Aperçu du jugement de 17 pages : « Il s’estiment mais à tort intouchable en l’état du grossier stratagème imaginé et mis en œuvre de manière à tel point malhonnête et fourbe, que son auteur soit M. Bauer manifestement doté d’un quotient intellectuel très inférieur à la moyenne pour ne pas dire équivalent au plancher et don au taux le plus bas confinant à un état de débilité caractérisé, conformément à la norme utilisée par le professionnels de la santé compétents pour mesurer l’amplitude intellectuelle de chacun selon cette méthode très ancienne et invariable qui part toujours du plancher précité pour dans les meilleures hypothèses évoluer par paliers successifs crescendo, ne pouvait nonobstant la limitation de son entendement toutefois compenser par de grandes capacités sur lesquelles l’intellect quelle que soit son amplitude de meure sans influence s’agissant de la mauvaise foi, de la ruse, de la sournoiserie, de la lâcheté ».
Et que dire de l’amande disproportionnée qui m’a été infligé mettant en grave difficulté la survie économique de l’entreprise.
J’aurais aimé être jugé équitablement et dans le respect des lois de notre république, dans la dignité humaine.

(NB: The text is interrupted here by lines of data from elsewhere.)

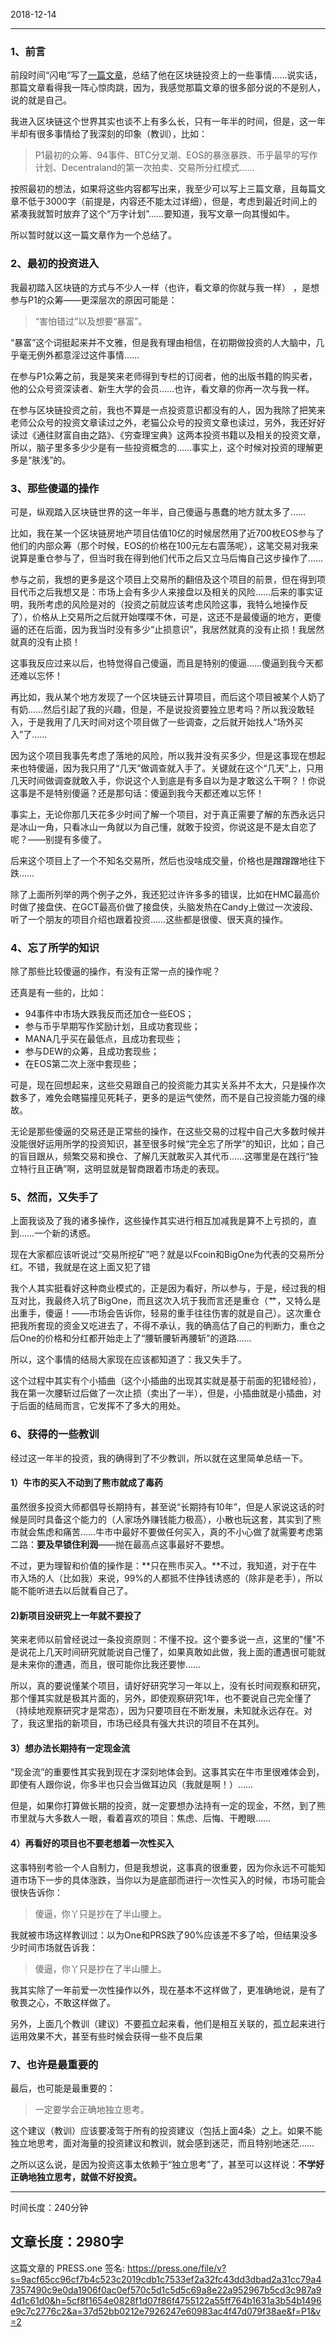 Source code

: 2018-12-14

-----
### 1、前言

前段时间“闪电”写了[一篇文章](https://mp.weixin.qq.com/s/It5c0XUrxsHxAQqQFJIjsA)，总结了他在区块链投资上的一些事情……说实话，那篇文章看得我一阵心惊肉跳，因为，我感觉那篇文章的很多部分说的不是别人，说的就是自己。

我进入区块链这个世界其实也谈不上有多么长，只有一年半的时间，但是，这一年半却有很多事情给了我深刻的印象（教训），比如：

> P1最初的众筹、94事件、BTC分叉潮、EOS的暴涨暴跌、币乎最早的写作计划、Decentraland的第一次拍卖、交易所分红模式……

按照最初的想法，如果将这些内容都写出来，我至少可以写上三篇文章，且每篇文章不低于3000字（前提是，内容还不能太过详细），但是，考虑到最近时间上的紧凑我就暂时放弃了这个“万字计划”……要知道，我写文章一向其慢如牛。

所以暂时就以这一篇文章作为一个总结了。

### 2、最初的投资进入

我最初踏入区块链的方式与不少人一样（也许，看文章的你就与我一样） ，是想参与P1的众筹——更深层次的原因可能是：

> “害怕错过”以及想要“暴富”。

“暴富”这个词挺起来并不文雅，但是我有理由相信，在初期做投资的人大脑中，几乎毫无例外都意淫过这件事情……

在参与P1众筹之前，我是笑来老师得到专栏的订阅者，他的出版书籍的购买者，他的公众号资深读者、新生大学的会员……也许，看文章的你再一次与我一样。

在参与区块链投资之前，我也不算是一点投资意识都没有的人，因为我除了把笑来老师公众号的投资文章读过之外，老猫公众号的投资文章也读过，另外，我还好好读过《通往财富自由之路》、《穷查理宝典》这两本投资书籍以及相关的投资文章，所以，脑子里多多少少是有一些投资概念的……事实上，这个时候对投资的理解更多是“肤浅”的。

### 3、那些傻逼的操作

可是，纵观踏入区块链世界的这一年半，自己傻逼与愚蠢的地方就太多了……

比如，我在某一个区块链房地产项目估值10亿的时候居然用了近700枚EOS参与了他们的内部众筹（那个时候，EOS的价格在100元左右震荡呢），这笔交易对我来说算是重仓参与了，但当时我在得到他们代币之后又立马后悔自己这步操作了……

参与之前，我想的更多是这个项目上交易所的翻倍及这个项目的前景，但在得到项目代币之后我想又是：市场上会有多少人来接盘以及相关的风险……后来的事实证明，我所考虑的风险是对的（投资之前就应该考虑风险这事，我特么地操作反了），价格从上交易所之后就开始喋喋不休，可是，这还不是最傻逼的地方，更傻逼的还在后面，因为我当时没有多少“止损意识”，我居然就真的没有止损！我居然就真的没有止损！

这事我反应过来以后，也特觉得自己傻逼，而且是特别的傻逼……傻逼到我今天都还难以忘怀！

再比如，我从某个地方发现了一个区块链云计算项目，而后这个项目被某个人奶了有奶……然后引起了我的兴趣，但是，不是说投资要独立思考吗？所以我没敢轻入，于是我用了几天时间对这个项目做了一些调查，之后就开始找人“场外买入”了……

因为这个项目我事先考虑了落地的风险，所以我并没有买多少，但是这事现在想起来也特傻逼，因为我只用了“几天”做调查就入手了。关键就在这个“几天”上，只用几天时间做调查就敢入手，你说这个人到底是有多自以为是才敢这么干啊？！你说这事是不是特别傻逼？还是那句话：傻逼到我今天都还难以忘怀！

事实上，无论你那几天花多少时间了解一个项目，对于真正需要了解的东西永远只是冰山一角，只看冰山一角就以为自己懂，就敢于投资，你说这是不是太自恋了呢？——别提有多傻了。

后来这个项目上了一个不知名交易所，然后也没啥成交量，价格也是蹭蹭蹭地往下跌……

除了上面所列举的两个例子之外，我还犯过许许多多的错误，比如在HMC最高价时做了接盘侠、在GCT最高价做了接盘侠，头脑发热在Candy上做过一次波段、听了一个朋友的项目介绍也跟着投资……这些都是很傻、很天真的操作。

### 4、忘了所学的知识

除了那些比较傻逼的操作，有没有正常一点的操作呢？

还真是有一些的，比如：

- 94事件中市场大跌我反而还加仓一些EOS；
- 参与币乎早期写作奖励计划，且成功套现些；
- MANA几乎买在最低点，且成功套现些；
- 参与DEW的众筹，且成功套现些；
- 在EOS第二次上涨中套现些；

可是，现在回想起来，这些交易跟自己的投资能力其实关系并不太大，只是操作次数多了，难免会瞎猫撞见死耗子，更多的是运气使然，而不是自己投资能力强的缘故。

无论是那些傻逼的交易还是正常些的操作，在这些交易的过程中自己大多数时候并没能很好运用所学的投资知识，甚至很多时候“完全忘了所学”的知识，比如；自己的盲目跟从，频繁交易和换仓、了解几天就敢买入其代币……这哪里是在践行“独立特行且正确”啊，这明显就是智商跟着市场走的表现。

### 5、然而，又失手了

上面我谈及了我的诸多操作，这些操作其实进行相互加减我是算不上亏损的，直到……一个新的诱惑。

现在大家都应该听说过“交易所挖矿”吧？就是以Fcoin和BigOne为代表的交易所分红。不错，我就是在这上面又犯了错

我个人其实挺看好这种商业模式的，正是因为看好，所以参与，于是，经过我的相互对比，我最终入坑了BigOne，而且这次入坑于我而言还是重仓（艹，又特么是出重手，傻逼！——市场会告诉你，轻易的重手往往伤害的就是自己）。这次重仓把我所套现的资金又吃进去了，不得不承认，我的确高估了自己的判断力，重仓之后One的价格和分红都开始走上了“腰斩腰斩再腰斩”的道路……

所以，这个事情的结局大家现在应该都知道了：我又失手了。

这个过程中其实有个小插曲（这个小插曲的出现其实就是基于前面的犯错经验），我在第一次腰斩过后做了一次止损（卖出了一半），但是，小插曲就是小插曲，对于后面的结局而言，它发挥不了多大的用处。

### 6、获得的一些教训

经过这一年半的投资，我的确得到了不少教训，所以就在这里简单总结一下。

#### 1）牛市的买入不动到了熊市就成了毒药

虽然很多投资大师都倡导长期持有，甚至说“长期持有10年”，但是人家说这话的时候是同时具备这个能力的（人家场外赚钱能力极高），小散也玩这套，其实到了熊市就会焦虑和痛苦……牛市中最好不要做任何买入，真的不小心做了就需要考虑第二路：**要及早锁住利润**——抛在最高点这事最好不要想。

不过，更为理智和价值的操作是：**只在熊市买入。**不过，我知道，对于在牛市入场的人（比如我）来说，99%的人都抵不住挣钱诱惑的（除非是老手），所以能不能听进去以后就看自己了。

#### 2)新项目没研究上一年就不要投了

笑来老师以前曾经说过一条投资原则：不懂不投。这个要多说一点，这里的"懂"不是说花上几天时间研究就能说自己懂了，如果真敢如此做，我上面的遭遇很可能就是未来你的遭遇，而且，很可能你比我还要惨……

所以，真的要说懂某个项目，请好好研究学习一年以上，没有长时间观察和研究，那个懂其实就是极其片面的，另外，即使观察研究1年，也不要说自己完全懂了（持续地观察研究才是常态），因为只要项目在不断发展，未知就永远存在。对了，我这里指的新项目，市场已经具有强大共识的项目不在其列。

#### 3）想办法长期持有一定现金流

“现金流”的重要性其实我到现在才深刻地体会到。这事其实在牛市里很难体会到，即使有人跟你说，你多半也只会当做耳边风（我就是啊！）……

但是，如果你打算做长期的投资，就一定要想办法持有一定的现金，不然，到了熊市里就与大多数人一眼，看着喜欢的项目：焦虑、后悔、干瞪眼……

#### 4）再看好的项目也不要老想着一次性买入

这事特别考验一个人自制力，但是我想说，这事真的很重要，因为你永远不可能知道市场下一步的具体涨跌，当你以为是底部而进行一次性买入的时候，市场可能会很快告诉你：

> 傻逼，你丫只是抄在了半山腰上。

我就被市场这样教训过：以为One和PRS跌了90%应该差不多了哈，但结果没多少时间市场就告诉我：

> 傻逼，你丫只是抄在了半山腰上。

我其实除了一年前爱一次性操作以外，现在基本不这样做了，更准确地说，是有了敬畏之心，不敢这样做了。

另外，上面几个教训（建议）不要孤立起来看，他们是相互关联的，孤立起来进行运用效果不大，甚至有些时候会获得一些不良后果

### 7、也许是最重要的

最后，也可能是最重要的：

> 一定要学会正确地独立思考。

这个建议（教训）应该要凌驾于所有的投资建议（包括上面4条）之上。如果不能独立地思考，面对海量的投资建议和教训，就会感到迷茫，而且特别地迷茫……

之所以这么说，是因为投资这事太依赖于“独立思考”了，甚至可以这样说：**不学好正确地独立思考，就做不好投资。**

----
时间长度：240分钟

文章长度：2980字 
----
这篇文章的 PRESS.one 签名:
https://press.one/file/v?s=9acf65cc96cf7b4c523c2019cdb1c7533ef2a32fc43dd3dbad2a31cc79a47357490c9e0da1906f0ac0ef570c5d1c5d5c69a8e22a952967b5cd3c987a94d1c61d0&h=5cf8f1654e0828f1d07f86f4755122a55ff764b1631a3b54b1496e9c7c2776c2&a=37d52bb0212e7926247e60983ac4f47d079f38ae&f=P1&v=2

Depuis cette période, cette juge que j’ai du mal à qualifier, car je ne souhaite pas à mon tour reprendre ses termes, m’a donné la force de me mettre au service des autres avec mes convictions en gardant ma liberté de parole et de pensée.
Au 21ème siècle, il est temps de revoir la tare de la balance de la justice voire de passer à une balance électronique.
Max Bauer, ancien président de la Coordination Rurale du Var.